Anasse, aiguilleur au Bourget : Comment un intellectuel aujourd’hui peut-être solidaire d’une grève de travailleurs.euses ?
Je n’aime pas la notion d’intellectuel qui suppose une sorte de
monopole de l’intelligence ni la posture de l’intellectuel qui affiche
son soutien aux luttes des travailleurs. Je pense que c’est à ceux qui
mènent un combat de dire ce qu’ils attendent précisément des autres,
comme actes de solidarité, qu’il s’agisse d’aides matérielles ou
d’interventions par la parole.
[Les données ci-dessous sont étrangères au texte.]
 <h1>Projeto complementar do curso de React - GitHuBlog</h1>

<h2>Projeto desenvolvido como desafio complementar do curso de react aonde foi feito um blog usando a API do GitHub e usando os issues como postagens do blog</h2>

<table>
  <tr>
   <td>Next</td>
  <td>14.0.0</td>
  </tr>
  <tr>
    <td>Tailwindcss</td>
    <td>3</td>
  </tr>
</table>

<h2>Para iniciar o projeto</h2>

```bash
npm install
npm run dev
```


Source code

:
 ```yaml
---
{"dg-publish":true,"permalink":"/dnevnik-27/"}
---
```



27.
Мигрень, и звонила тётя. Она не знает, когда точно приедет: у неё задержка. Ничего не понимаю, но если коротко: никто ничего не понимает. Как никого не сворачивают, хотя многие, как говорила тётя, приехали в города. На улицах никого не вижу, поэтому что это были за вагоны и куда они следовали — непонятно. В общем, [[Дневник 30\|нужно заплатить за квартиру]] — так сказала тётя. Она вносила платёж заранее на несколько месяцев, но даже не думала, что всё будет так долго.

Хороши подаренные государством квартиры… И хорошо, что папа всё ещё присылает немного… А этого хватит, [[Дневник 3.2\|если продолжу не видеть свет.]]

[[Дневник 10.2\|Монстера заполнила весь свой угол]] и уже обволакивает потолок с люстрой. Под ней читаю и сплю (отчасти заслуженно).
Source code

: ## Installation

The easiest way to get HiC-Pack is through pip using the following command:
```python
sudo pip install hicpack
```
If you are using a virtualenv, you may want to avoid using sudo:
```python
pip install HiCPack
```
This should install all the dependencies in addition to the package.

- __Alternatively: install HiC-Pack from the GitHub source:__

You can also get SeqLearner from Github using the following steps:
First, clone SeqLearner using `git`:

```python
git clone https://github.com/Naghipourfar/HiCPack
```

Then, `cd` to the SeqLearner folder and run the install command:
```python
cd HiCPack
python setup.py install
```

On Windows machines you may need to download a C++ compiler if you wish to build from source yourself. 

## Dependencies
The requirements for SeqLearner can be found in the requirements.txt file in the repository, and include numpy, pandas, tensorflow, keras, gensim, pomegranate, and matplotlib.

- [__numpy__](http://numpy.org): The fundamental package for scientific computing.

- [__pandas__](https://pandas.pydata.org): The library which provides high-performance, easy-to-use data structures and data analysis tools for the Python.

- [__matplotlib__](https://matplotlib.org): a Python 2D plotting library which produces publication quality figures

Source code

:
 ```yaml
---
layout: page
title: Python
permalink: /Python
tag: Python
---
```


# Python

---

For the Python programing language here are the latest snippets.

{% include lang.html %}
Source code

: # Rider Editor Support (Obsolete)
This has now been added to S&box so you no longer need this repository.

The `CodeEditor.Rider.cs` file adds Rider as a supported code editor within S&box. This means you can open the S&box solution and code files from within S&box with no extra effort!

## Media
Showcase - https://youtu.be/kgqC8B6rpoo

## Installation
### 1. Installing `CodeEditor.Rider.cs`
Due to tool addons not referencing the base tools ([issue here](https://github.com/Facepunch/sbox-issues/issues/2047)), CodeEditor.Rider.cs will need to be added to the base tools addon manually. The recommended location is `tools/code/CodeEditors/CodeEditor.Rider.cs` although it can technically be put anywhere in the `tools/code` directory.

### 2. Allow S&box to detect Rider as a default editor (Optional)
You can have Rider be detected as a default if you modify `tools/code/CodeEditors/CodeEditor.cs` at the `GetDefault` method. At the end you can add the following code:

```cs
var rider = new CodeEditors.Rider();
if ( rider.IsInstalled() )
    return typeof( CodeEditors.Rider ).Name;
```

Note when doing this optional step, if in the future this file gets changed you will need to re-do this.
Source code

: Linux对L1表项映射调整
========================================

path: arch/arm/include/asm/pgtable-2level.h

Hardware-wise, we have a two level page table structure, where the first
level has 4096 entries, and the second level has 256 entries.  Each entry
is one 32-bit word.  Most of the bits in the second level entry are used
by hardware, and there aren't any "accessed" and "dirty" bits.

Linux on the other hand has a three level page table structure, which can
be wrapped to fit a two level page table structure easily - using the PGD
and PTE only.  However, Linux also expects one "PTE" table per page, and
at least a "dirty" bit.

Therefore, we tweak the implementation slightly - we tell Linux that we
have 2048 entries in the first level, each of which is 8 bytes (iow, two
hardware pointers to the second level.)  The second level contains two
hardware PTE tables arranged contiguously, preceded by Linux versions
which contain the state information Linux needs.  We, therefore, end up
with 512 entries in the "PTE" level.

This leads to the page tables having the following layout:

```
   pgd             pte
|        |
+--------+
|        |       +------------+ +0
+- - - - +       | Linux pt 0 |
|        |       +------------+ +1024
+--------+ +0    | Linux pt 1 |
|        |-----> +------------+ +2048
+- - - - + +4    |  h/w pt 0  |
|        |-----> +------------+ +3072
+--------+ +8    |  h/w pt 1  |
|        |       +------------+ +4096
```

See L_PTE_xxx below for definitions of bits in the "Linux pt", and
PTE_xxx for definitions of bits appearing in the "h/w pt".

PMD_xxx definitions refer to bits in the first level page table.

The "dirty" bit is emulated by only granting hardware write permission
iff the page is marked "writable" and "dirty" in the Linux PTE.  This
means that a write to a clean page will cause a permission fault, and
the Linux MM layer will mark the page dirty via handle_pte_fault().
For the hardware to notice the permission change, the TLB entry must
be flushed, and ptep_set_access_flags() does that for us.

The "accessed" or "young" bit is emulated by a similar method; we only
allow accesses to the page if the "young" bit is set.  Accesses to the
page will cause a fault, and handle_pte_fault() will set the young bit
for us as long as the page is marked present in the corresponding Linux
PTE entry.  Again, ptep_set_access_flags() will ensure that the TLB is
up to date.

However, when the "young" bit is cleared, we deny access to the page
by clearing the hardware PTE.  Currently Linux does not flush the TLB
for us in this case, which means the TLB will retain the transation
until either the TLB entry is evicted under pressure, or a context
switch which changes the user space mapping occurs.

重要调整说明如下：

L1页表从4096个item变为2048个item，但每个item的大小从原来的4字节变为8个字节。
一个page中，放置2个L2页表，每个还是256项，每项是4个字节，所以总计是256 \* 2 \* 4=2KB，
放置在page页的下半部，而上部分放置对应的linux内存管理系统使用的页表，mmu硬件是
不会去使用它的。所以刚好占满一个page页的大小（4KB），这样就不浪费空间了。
Mais surtout la distance entre les
situations et les combats tend aujourd’hui à se réduire.
A l’Université comme à la SNCF ou dans d’autres secteurs
d’activité, c’est la même chose qui se trouve attaquée, à savoir
précisément l’existence d’un monde solidaire : un monde où tous,
indépendamment de leur rang social, aient accès aux mêmes avantages
qu’il s’agisse d’enseignement, de soins, de transport ou d’autres
services.
Karim, Technicentre du Landy : Notre statut serait un
privilège remontant à une époque révolue. Qu’est-ce qu’un droit et
qu’est-ce qu’un privilège aujourd’hui selon vous ?
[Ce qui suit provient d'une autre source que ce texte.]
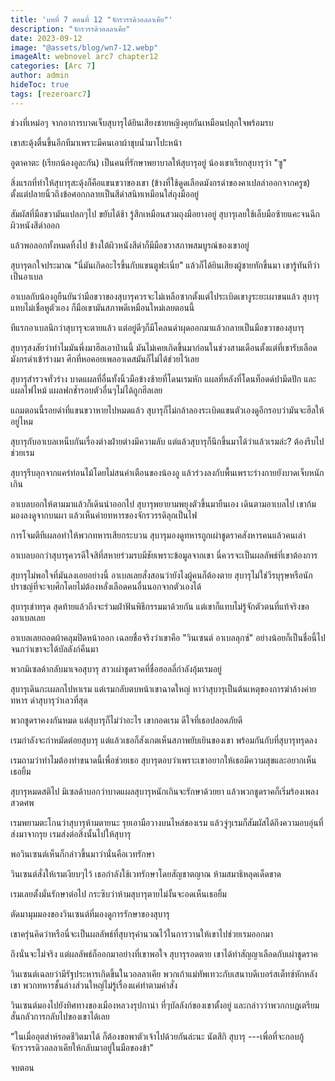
 ```yaml
---
title: 'บทที่ 7 ตอนที่ 12 "จักรวรรดิวอลลาเคีย"'
description: "จักรวรรดิวอลลาเคีย"
date: 2023-09-12
image: "@assets/blog/wn7-12.webp"
imageAlt: webnovel arc7 chapter12
categories: [Arc 7]
author: admin
hideToc: true
tags: [rezeroarc7]
---
```

ช่วงที่เหม่อๆ จากอาการบาดเจ็บสุบารุได้ยินเสียงชายหญิงคุยกันเหมือนปลุกใจพร้อมรบ

เขาสะดุ้งตื่นขึ้นอีกทีมาเพราะมีคนเอาผ้าชุบน้ำมาโปะหน้า

อูตาคาตะ (เรียกน้องอูละกัน) เป็นคนที่รักษาพยาบาลให้สุบารุอยู่ น้องเขาเรียกสุบารุว่า "ซู"

สิ่งแรกที่ทำให้สุบารุสะดุ้งก็คือแขนขวาของเขา (ข้างที่ใช้ดูดเลือดมังกรดำของคาเปลล่าออกจากครูช) ตั้งแต่ปลายนิ้วถึงข้อศอกกลายเป็นสีดำสนิทเหมือนใส่ถุงมืออยู่

สัมผัสที่มือขวามันแปลกๆไป ขยับได้ช้า รู้สึกเหมือนสวมถุงมือยางอยู่ สุบารุเลยใช้เล็บมือซ้ายแคะจนฉีกผิวหนังสีดำออก

แล้วพอลอกทั้งหมดทิ้งไป ข้างใต้ผิวหนังสีดำก็มีมือขวาสภาพสมบูรณ์ของเขาอยู่

สุบารุตกใจประมาณ "นี่มันเกิดอะไรขึ้นกับแขนตูฟะเนี่ย" แล้วก็ได้ยินเสียงผู้ชายทักขึ้นมา เขารู้ทันทีว่าเป็นอาเบล

อาเบลกับน้องอูยืนยันว่ามือขวาของสุบารุควรจะไม่เหลือซากตั้งแต่ไประเบิดเขางูระยะเผาขนแล้ว สุบารุแทบไม่เชื่อหูตัวเอง ก็มือเขามันสภาพดีเหมือนใหม่เลยตอนนี้

ทีแรกอาเบลนึกว่าสุบารุจะตายแล้ว แต่อยู่ดีๆก็มีโคลนดำผุดออกมาแล้วกลายเป็นมือขวาของสุบารุ

สุบารุสงสัยว่าทำไมมันพึ่งมาฮีลเอาป่านนี้ มันไม่เคยเกิดขึ้นมาก่อนในช่วงสามเดือนตั้งแต่ที่เขารับเลือดมังกรดำเข้าร่างมา ศึกที่หอคอยเพลอาเดสมันก็ไม่ได้ช่วยไว้เลย

สุบารุสำรวจทั่วร่าง บาดแผลที่อื่นทั้งนิ้วมือข้างซ้ายที่โดนเรมหัก แผลที่หลังที่โดนท็อดด์ปามีดปัก และแผลไฟไหม้ แผลฟกช้ำรอบตัวอื่นๆไม่ได้ถูกฮีลเลย

แถมตอนนี้รอยดำที่แขนขวาหายไปหมดแล้ว สุบารุก็ไม่กล้าลองระเบิดแขนตัวเองดูอีกรอบว่ามันจะฮีลให้อยู่ไหม

สุบารุกับอาเบลเหน็บกันเรื่องต่างฝ่ายต่างมีความลับ แต่แล้วสุบารุก็นึกขึ้นมาได้ว่าแล้วเรมล่ะ? ต้องรีบไปช่วยเรม

สุบารุรีบลุกจากแคร่ท่อนไม้โดยไม่สนคำเตือนของน้องอู แล้วร่วงลงกับพื้นเพราะร่างกายยังบาดเจ็บหนักเกิน

อาเบลบอกให้ตามมาแล้วก็เดินนำออกไป สุบารุพยายามพยุงตัวขึ้นมายืนเอง เดินตามอาเบลไป เขาก้มมองลงดูจากบนผา แล้วเห็นค่ายทหารของจักรวรรดิลุกเป็นไฟ

การโจมตีทีเผลอทำให้พวกทหารเสียกระบวน สุบารุมองดูทหารถูกเผ่าชูดราคสังหารคนแล้วคนเล่า

อาเบลบอกว่าสุบารุควรดีใจสิที่สหายร่วมรบมีชัยเพราะข้อมูลจากเขา นี่ควรจะเป็นผลลัพธ์ที่เขาต้องการ

สุบารุไม่พอใจที่มันลงเอยอย่างนี้ อาเบลเลยสั่งสอนว่ายังไงผู้คนก็ต้องตาย สุบารุไม่ใช่วีรบุรุษหรือนักปราชญ์ที่จะจบศึกโดยไม่ต้องหลั่งเลือดคนอื่นนอกจากตัวเองได้

สุบารุเข่าทรุด สุดท้ายแล้วถึงจะร่วมฝ่าฟันพิธีกรรมมาด้วยกัน แต่เขาก็แทบไม่รู้จักตัวตนที่แท้จริงของอาเบลเลย

อาเบลเลยถอดผ้าคลุมปิดหน้าออก เฉลยชื่อจริงว่าเขาคือ "วินเซนต์ อาเบลลุกซ์" อย่างน้อยก็เป็นชื่อนี้ไปจนกว่าเขาจะได้บัลลังก์คืนมา

พวกมิเซลด้ากลับมาเจอสุบารุ สาวเผ่าชูดราคที่ชื่อฮอลลี่กำลังอุ้มเรมอยู่

สุบารุเดินกะเผลกไปหาเรม แต่เรมกลับตบหน้าเขาฉาดใหญ่ หาว่าสุบารุเป็นต้นเหตุของการฆ่าล้างค่ายทหาร ด่าสุบารุว่าเลวที่สุด

พวกชูดราคงงกันหมด แต่สุบารุก็ไม่ว่าอะไร เขากอดเรม ดีใจที่เธอปลอดภัยดี

เรมกำลังจะกำหมัดต่อยสุบารุ แต่แล้วเธอก็สังเกตเห็นสภาพยับเยินของเขา พร้อมกันกับที่สุบารุทรุดลง

เรมถามว่าทำไมต้องทำขนาดนี้เพื่อช่วยเธอ สุบารุตอบว่าเพราะเขาอยากให้เธอมีความสุขและอยากเห็นเธอยิ้ม

สุบารุหมดสติไป มิเซลด้าบอกว่าบาดแผลสุบารุหนักเกินจะรักษาด้วยยา แล้วพวกชูดราคก็เริ่มร้องเพลงสวดศพ

เรมพยามตะโกนว่าสุบารุห้ามตายนะ รุยเอามือวางบนไหล่ของเรม แล้วจู่ๆเรมก็สัมผัสได้ถึงความอบอุ่นที่ส่งมาจากรุย เรมส่งต่อสิ่งนั้นไปให้สุบารุ

พอวินเซนต์เห็นก็กล่าวขึ้นมาว่านั่นคือเวทรักษา

วินเซนต์สั่งให้เรมเงียบๆไว้ เธอกำลังใช้เวทรักษาโดยสัญชาตญาณ ห้ามสมาธิหลุดเด็ดขาด

เรมเลยตั้งมั่นรักษาต่อไป กระซิบว่าห้ามสุบารุตายไม่งั้นจะอดเห็นเธอยิ้ม

ตัดมามุมมองของวินเซนต์ที่มองดูการรักษาของสุบารุ

เขาครุ่นคิดว่าหรือนี่จะเป็นผลลัพธ์ที่สุบารุคำนวณไว้ในการวานให้เขาไปช่วยเรมออกมา

ถึงนั่นจะไม่จริง แต่ผลลัพธ์ก็ออกมาอย่างที่เขาพอใจ สุบารุรอดตาย เขาได้ทำสัญญาเลือดกับเผ่าชูดราค

วินเซนต์เฉลยว่ามีรัฐประหารเกิดขึ้นในวอลลาเคีย พวกเก้าแม่ทัพเทวะกับเสนาบดีเบอร์สเต็ทซ์หักหลังเขา พวกทหารชั้นล่างส่วนใหญ่ไม่รู้เรื่องแค่ทำตามคำสั่ง

วินเซนต์มองไปยังทิศทางของเมืองหลวงรุปกาน่า ที่ๆบัลลังก์ของเขาตั้งอยู่ และกล่าวว่าพวกกบฏเตรียมสั่นกลัวการกลับไปของเขาได้เลย

"ในเมื่ออุตส่าห์รอดชีวิตมาได้ ก็ต้องขอพาตัวเจ้าไปด้วยกันล่ะนะ นัตสึกิ สุบารุ ---เพื่อที่จะกอบกู้จักรวรรดิวอลลาเคียให้กลับมาอยู่ในมือของข้า"

จบตอน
Un privilège c’est un avantage qu’une catégorie sociale
particulière détient en fonction de sa différence, de sa supériorité sur
les autres, comme c’était le cas de la noblesse d’hier. Un droit, c’est
ce dont on bénéficie, au contraire, dans la mesure où on est semblable à
tous. C’est aussi quelque chose qui a été acquis par une lutte pour
imposer l’égalité.
Le statut de cheminot est quelque chose qui a été créé
quand le mouvement populaire a imposé l’existence d’un service public
qui assure à tous la possibilité d’avoir accès aux mêmes services. C’est
cette idée d’une possibilité pour tous d’être éduqué, soigné,
transporté, etc. dans des conditions égales qui est aujourd’hui attaquée
par les puissants. Et cette attaque a besoin de se légitimer en
appelant « privilège » les droits sociaux acquis par les luttes d’hier.
C’est vrai que d’autres catégories de travailleurs ont perdu des droits
que les cheminots ont encore. Mais justement ce que veulent ceux qui
hurlent contre les « privilégiés », c’est l’absence de droits pour tous.
Laura, aiguilleuse au Bourget : La grève pourrait se durcir
dans la durée. On parle de nous comme des preneurs d’otages, qu’en
pensez-vous ?
La rhétorique de la « prise d’otage » appartient à la même
entreprise pour discréditer les luttes sociales au nom de l’idée que ce
sont les gens ordinaires qui en sont les victimes. Mais ce n’est pas
simplement un abus de langage. Il faut rapprocher cet usage des mots
d’une réalité très matérielle.
Depuis plusieurs années on voit se développer une tentative
pour criminaliser toutes les formes d’action par lesquelles les
travailleurs et travailleuses en lutte excédaient le cadre de la
revendication polie, et notamment les séquestrations de patrons et de
cadres. Petit à petit c’est la lutte sociale elle-même que l’on cherche à
criminaliser. Il faut en même temps prêter attention aux difficultés
que la grève entraîne pour beaucoup de monde et refuser le chantage à la
« prise d’otage ».
[Crédit photo : Rethinkuva.org]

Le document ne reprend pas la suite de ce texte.